I’m no Mark Sanford fan, but I liked some things he did. He had more Blacks in his administration than any other governor, including the Democratic governors! Sanford’s loss to state Rep. Katie Arrintgton concerns me. She won on the platform that she would support President Donald Trump.
One political commentator said the Trump administration, and its American supporters, in many ways is similar to a cult. What’s worse is that the cult leader is dishonest, irrational and erratic. Complacency is the enemy because it could take many elections cycles to rid our government of the cult members.
In the interim America may see demons unleashed that fan the flames of intolerance, encourage violence, embrace indecency and cruelty and abandons its citizens.
Jeffery Boney in his column published in the June 13 edition of the Charleston Chronicle offered that political support fueled by familiarity and connections with the candidate must be replaced by a candidate’s ability to develop solid policies that help the Black community. We all know numerous Black elected officials who during their terms in office have developed no policies that help our community.

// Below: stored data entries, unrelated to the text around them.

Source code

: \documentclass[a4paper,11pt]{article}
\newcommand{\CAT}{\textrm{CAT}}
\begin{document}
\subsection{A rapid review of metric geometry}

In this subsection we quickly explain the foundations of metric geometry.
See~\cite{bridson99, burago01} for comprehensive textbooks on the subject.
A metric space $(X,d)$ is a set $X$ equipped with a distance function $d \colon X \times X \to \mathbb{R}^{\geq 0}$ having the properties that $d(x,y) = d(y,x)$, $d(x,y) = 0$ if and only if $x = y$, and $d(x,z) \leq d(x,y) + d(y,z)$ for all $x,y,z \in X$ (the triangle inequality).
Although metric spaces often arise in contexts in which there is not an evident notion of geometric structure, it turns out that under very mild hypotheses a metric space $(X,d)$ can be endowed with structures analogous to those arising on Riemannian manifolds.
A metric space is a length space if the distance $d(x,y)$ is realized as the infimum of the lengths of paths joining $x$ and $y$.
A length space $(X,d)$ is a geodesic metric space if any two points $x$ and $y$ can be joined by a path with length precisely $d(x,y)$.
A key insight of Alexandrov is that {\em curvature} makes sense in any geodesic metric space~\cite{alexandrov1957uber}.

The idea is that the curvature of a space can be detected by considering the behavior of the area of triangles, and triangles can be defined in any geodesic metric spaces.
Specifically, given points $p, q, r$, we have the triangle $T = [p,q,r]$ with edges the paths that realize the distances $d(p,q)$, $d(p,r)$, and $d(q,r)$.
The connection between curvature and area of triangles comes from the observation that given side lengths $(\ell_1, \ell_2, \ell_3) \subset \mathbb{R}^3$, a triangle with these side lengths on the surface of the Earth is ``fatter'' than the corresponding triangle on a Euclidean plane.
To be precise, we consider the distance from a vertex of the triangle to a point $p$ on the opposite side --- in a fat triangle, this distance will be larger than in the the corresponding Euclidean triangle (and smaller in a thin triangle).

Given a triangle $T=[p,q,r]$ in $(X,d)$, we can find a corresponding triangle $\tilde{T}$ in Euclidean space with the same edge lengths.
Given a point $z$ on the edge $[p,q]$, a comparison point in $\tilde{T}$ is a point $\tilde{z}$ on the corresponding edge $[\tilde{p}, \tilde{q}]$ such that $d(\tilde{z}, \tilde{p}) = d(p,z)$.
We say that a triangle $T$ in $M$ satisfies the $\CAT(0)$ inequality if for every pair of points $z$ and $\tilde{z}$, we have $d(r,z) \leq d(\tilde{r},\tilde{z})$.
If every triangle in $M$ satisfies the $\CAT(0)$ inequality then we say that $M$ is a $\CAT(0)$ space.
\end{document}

“Now if members of the Black community would be completely honest,” Boney wrote, “they would admit that a lot of these elected officials often are treated like high-profile celebrities rather than public servants who have the power to advocate for substantive policies that can literally change the economic landscape and quality of life of their communities. Ask yourself, when was the last time your elected official drafted any policy or advocated for any legislation at the local, state or federal level that positively impacted you?”
I know that there are talented people in the Black community who can do those things. They just have to get off the couch and get involved. They owe that to their community.
I heard something that said the windshield in your car is much wider than the rearview mirror because it‘s important to see more going forward than looking backward. There are those in the Black community who have the vision to take us where we need to go. We’ve got to identify them, encourage them to become more involved and then support them when they get involved.
Our country and our community are in a dark place. This is not the time for inner strife. The June 12 elections are over, the choices have been made. We must look ahead, identify the opportunities that come with those choices, help those chosen to implement strategies that benefit our community and identify others to follow them.